Airpath offers several choices for PTP solutions in the unlicensed RF spectrum . Note that Airpath's PMP products are also listed as PTP solutions since PMP products can also serve PTP applications. Refer to the products page to find out more about Airpath's fine assortment of PTP wireless data networking products or continue to explore the Technology topics to help you understand which specific products are best suited for you.

Why PTP networks are needed and how it compares works with PMP networks.

Point-to-point (PTP) RF data networking refers to the use of wireless (RF) technologies to create a data link between two … exactly two … locations. PTP wireless data networks tend to require high data throughput over long distances.

PTP is different from point-to-multipoint (PMP) in two key ways. First, PMP has more than two locations. Second, because there are more than two locations all sharing the same access media (the RF channel), the control and use of the RF channel becomes more complex.

Even within the "unlicensed" RF spectrum there are still regulatory requirements placed on the RF equipment. These regulatory requirements are typically different for PTP products than for PMP (sometimes very different). Most typically, these regulatory requirements deal with limiting the strength of the RF transmission. Just to make things more complicated, these restrictions are often placed on the RF equipment itself (TX power) and also on the combined affect of the RF equipment and the RF antenna (EIRP).

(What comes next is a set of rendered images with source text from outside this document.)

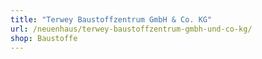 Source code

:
 ```yaml
---
title: "Terwey Baustoffzentrum GmbH & Co. KG"
url: /neuenhaus/terwey-baustoffzentrum-gmbh-und-co-kg/
shop: Baustoffe
---
```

PTP regulatory limits are typically higher than those for PMP products.

Wireless PTP data links typically do not require much in the way of network services. As a result, PTP devices typically operate as simple (Ethernet) bridges and leave services such as routing and traffic policing to the networks they are connecting. In a sense, a PTP wireless link becomes an invisible "cable" joining two data network devices. Without wireless technology, distances of over 100 meters typically must be served by wide area network (WAN) technologies such as T1/E1 and fiber. However, wireless data networking allows for local area network (LAN) technologies such as 10-BaseT to be used. These technologies are not only less expensive but they are more readily available as well … just about every computer now has an Ethernet network interface (NIC) port. This means that computers can be directly connected to each other using wireless PTP technology even if they are separated by many miles/kilometers.